Few can describe this feeling of mental wandering quite as well as Bob Dylan himself: "It wasn't that I was anti-popular culture or anything and I had no ambitions to stir things up. I just thought of mainstream culture as lame as hell and a big trick…I didn't know what age of history we were in nor what the truth of it was (…) If you told the truth, that was all well and good and if you told the un-truth, well, that's still well and good. Folk songs had taught me that. As for what time it was, it was always just beginning to be daylight and I knew a little bit about history, too—the history of a few nations and states—and it was always the same pattern. Some early archaic period where society grows and develops and thrives, then some classical period where the society reaches its maturation point, and then a slacking off period where decadence makes things fall apart. I had no idea which one of these stages America was in. There was nobody to check in with. A certain rude rhythm was making it all sway, though. It was pointless to think about it. Whatever you were thinking could be dead wrong" (Bob Dylan, Chronicles, Vol. I, p. 35).

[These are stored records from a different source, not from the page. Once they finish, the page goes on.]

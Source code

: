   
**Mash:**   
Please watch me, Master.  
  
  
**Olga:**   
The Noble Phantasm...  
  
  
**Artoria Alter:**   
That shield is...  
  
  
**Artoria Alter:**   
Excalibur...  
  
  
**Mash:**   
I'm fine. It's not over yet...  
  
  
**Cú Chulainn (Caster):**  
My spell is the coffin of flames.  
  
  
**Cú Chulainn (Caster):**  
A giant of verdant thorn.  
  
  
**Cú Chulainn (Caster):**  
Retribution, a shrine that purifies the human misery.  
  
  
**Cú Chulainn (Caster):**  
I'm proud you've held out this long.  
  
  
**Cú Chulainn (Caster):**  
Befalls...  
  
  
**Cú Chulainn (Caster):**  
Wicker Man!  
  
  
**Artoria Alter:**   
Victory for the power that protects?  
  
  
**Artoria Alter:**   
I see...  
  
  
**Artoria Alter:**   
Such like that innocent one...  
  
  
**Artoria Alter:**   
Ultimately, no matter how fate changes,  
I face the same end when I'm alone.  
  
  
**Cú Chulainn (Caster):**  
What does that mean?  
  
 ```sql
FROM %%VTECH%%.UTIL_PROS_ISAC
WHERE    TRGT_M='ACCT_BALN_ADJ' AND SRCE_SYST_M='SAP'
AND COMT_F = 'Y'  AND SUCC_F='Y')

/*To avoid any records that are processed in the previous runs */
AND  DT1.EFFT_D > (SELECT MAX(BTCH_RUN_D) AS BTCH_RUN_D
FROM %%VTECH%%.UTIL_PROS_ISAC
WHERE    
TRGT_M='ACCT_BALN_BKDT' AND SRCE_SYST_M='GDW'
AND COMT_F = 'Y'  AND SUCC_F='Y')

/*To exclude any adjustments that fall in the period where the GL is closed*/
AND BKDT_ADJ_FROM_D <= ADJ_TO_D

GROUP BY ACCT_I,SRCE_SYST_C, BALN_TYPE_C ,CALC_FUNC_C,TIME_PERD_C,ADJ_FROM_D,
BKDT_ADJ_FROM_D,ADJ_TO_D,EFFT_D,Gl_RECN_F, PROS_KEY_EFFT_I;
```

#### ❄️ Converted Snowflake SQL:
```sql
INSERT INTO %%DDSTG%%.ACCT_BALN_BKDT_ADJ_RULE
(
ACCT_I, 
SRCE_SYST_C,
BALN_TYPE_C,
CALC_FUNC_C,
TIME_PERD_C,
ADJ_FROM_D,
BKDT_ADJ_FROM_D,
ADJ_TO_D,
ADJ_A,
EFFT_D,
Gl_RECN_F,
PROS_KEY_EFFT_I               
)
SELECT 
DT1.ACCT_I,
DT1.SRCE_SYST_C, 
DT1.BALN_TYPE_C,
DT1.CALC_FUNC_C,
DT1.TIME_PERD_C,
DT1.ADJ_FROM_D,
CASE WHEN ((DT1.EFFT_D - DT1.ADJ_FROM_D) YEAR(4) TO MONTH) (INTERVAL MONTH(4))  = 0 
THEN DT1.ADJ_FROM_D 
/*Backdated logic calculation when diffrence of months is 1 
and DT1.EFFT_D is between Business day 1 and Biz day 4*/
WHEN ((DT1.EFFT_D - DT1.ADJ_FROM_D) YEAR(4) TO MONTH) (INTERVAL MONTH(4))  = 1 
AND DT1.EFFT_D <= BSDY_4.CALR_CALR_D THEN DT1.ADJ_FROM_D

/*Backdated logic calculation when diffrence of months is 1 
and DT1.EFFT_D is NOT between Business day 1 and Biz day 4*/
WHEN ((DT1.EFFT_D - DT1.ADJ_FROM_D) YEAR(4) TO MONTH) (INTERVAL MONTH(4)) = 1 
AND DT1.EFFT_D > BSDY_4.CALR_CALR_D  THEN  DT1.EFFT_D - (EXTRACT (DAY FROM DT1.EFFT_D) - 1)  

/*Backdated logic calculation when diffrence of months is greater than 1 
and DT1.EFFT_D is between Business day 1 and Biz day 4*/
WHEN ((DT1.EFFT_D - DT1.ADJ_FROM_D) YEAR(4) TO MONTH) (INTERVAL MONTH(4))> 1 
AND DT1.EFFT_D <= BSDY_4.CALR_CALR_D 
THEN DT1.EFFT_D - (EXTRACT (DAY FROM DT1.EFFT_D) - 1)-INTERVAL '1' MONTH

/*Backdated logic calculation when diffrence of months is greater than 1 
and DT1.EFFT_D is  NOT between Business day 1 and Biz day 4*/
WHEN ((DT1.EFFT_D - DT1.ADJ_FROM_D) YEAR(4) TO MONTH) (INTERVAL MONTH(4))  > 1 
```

In the mid-1960s, many people thought society was on a tipping point it might never come back from. It was a nuclear world, a revolutionary world, a world of hippies and resistance fighters and the Black Panther Party and the death of John Kennedy and the beginnings of a miserably long war. Bob Dylan was also on a ledge, looking for songwriting he could hold onto, that would penetrate his growing sense that "whatever you were thinking could be dead wrong." With an outlook underscored by such intrepid doubt, how could you say anything at all?

"Like A Rolling Stone" was what Bob Dylan found to say. Where did he find it?

"It's like a ghost is writing a song like that," he said in 2004. "It gives you the song and it goes away, it goes away. You don't know what it means. Except the ghost picked me to write the song" (Polizzotti 33).